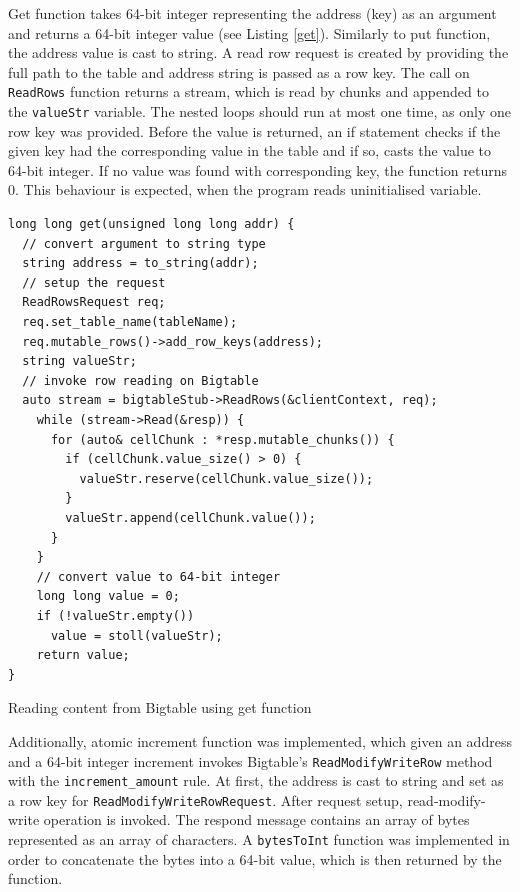 \documentclass[bsc,frontabs,twoside,singlespacing,parskip,deptreport]{infthesis}     %
\begin{document}
Get function takes 64-bit integer representing the address (key) as an argument and returns a 64-bit integer value (see Listing \ref{get}). Similarly to put function, the address value is cast to string. A read row request is created by providing the full path to the table and address string is passed as a row key. The call on \texttt{ReadRows} function returns a stream, which is read by chunks and appended to the \texttt{valueStr} variable. The nested loops should run at most one time, as only one row key was provided. Before the value is returned, an if statement checks if the given key had the corresponding value in the table and if so, casts the value to 64-bit integer. If no value was found with corresponding key, the function returns 0. This behaviour is expected, when the program reads uninitialised variable.

\begin{listing}[H]
\begin{verbatim}
long long get(unsigned long long addr) {
  // convert argument to string type
  string address = to_string(addr);
  // setup the request
  ReadRowsRequest req;
  req.set_table_name(tableName);
  req.mutable_rows()->add_row_keys(address);
  string valueStr;	
  // invoke row reading on Bigtable
  auto stream = bigtableStub->ReadRows(&clientContext, req);
    while (stream->Read(&resp)) {
      for (auto& cellChunk : *resp.mutable_chunks()) {
        if (cellChunk.value_size() > 0) {
          valueStr.reserve(cellChunk.value_size());
        }
        valueStr.append(cellChunk.value());
      }
    }
    // convert value to 64-bit integer
    long long value = 0;
    if (!valueStr.empty())
      value = stoll(valueStr);
    return value;
}
\end{verbatim}
\caption{Reading content from Bigtable using get function}
\label{get}
\end{listing}

Additionally, atomic increment function was implemented, which given an address and a 64-bit integer increment invokes Bigtable's \texttt{ReadModifyWriteRow} method with the \texttt{increment\_amount} rule. At first, the address is cast to string and set as a row key for \texttt{ReadModifyWriteRowRequest}. After request setup, read-modify-write operation is invoked. The respond message contains an array of bytes represented as an array of characters. A \texttt{bytesToInt} function was implemented in order to concatenate the bytes into a 64-bit value, which is then returned by the function.
\end{document}
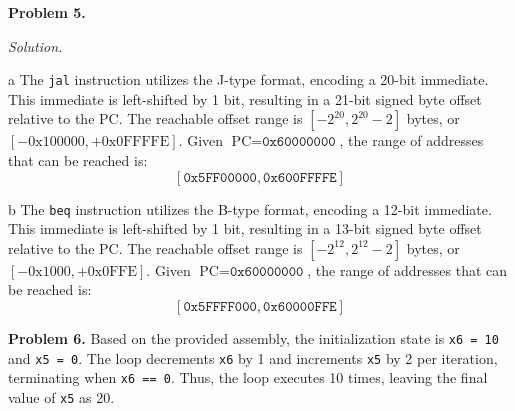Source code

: \documentclass[11pt]{article}
\newcommand{\problem}[1]{\vspace{0.5em}\noindent\textbf{Problem #1.}\vspace{0.3em}}
\newenvironment{solution}{\par\noindent\textit{Solution.}}{\par\vspace{1em}}
\begin{document}
\problem{5}
\begin{solution}
    \begin{subproblem}{a}
        The \texttt{jal} instruction utilizes the J-type format, encoding a 20-bit immediate. This immediate is left-shifted by 1 bit, resulting in a 21-bit signed byte offset relative to the PC.
        The reachable offset range is $[-2^{20}, 2^{20}-2]$ bytes, or $[-0\text{x}100000, +0\text{x}0\text{FFFFE}]$.
        Given $\text{PC} = \texttt{0x60000000}$, the range of addresses that can be reached is:
        \[ [\texttt{0x5FF00000}, \texttt{0x600FFFFE}] \]
    \end{subproblem}

    \begin{subproblem}{b}
        The \texttt{beq} instruction utilizes the B-type format, encoding a 12-bit immediate. This immediate is left-shifted by 1 bit, resulting in a 13-bit signed byte offset relative to the PC.
        The reachable offset range is $[-2^{12}, 2^{12}-2]$ bytes, or $[-0\text{x}1000, +0\text{x}0\text{FFE}]$.
        Given $\text{PC} = \texttt{0x60000000}$, the range of addresses that can be reached is:
        \[ [\texttt{0x5FFFF000}, \texttt{0x60000FFE}] \]
    \end{subproblem}
\end{solution}  

\problem{6}
Based on the provided assembly, the initialization state is \texttt{x6 = 10} and \texttt{x5 = 0}. The loop decrements \texttt{x6} by 1 and increments \texttt{x5} by 2 per iteration, terminating when \texttt{x6 == 0}. Thus, the loop executes 10 times, leaving the final value of \texttt{x5} as 20.
\end{document}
——
EXERCISE REQUIREMENTS: Which lines of the data hold the string "left"? Return each of them.

SOLUTION:
        The \texttt{jal} instruction utilizes the J-type format, encoding a 20-bit immediate. This immediate is left-shifted by 1 bit, resulting in a 21-bit signed byte offset relative to the PC.
        The \texttt{beq} instruction utilizes the B-type format, encoding a 12-bit immediate. This immediate is left-shifted by 1 bit, resulting in a 13-bit signed byte offset relative to the PC.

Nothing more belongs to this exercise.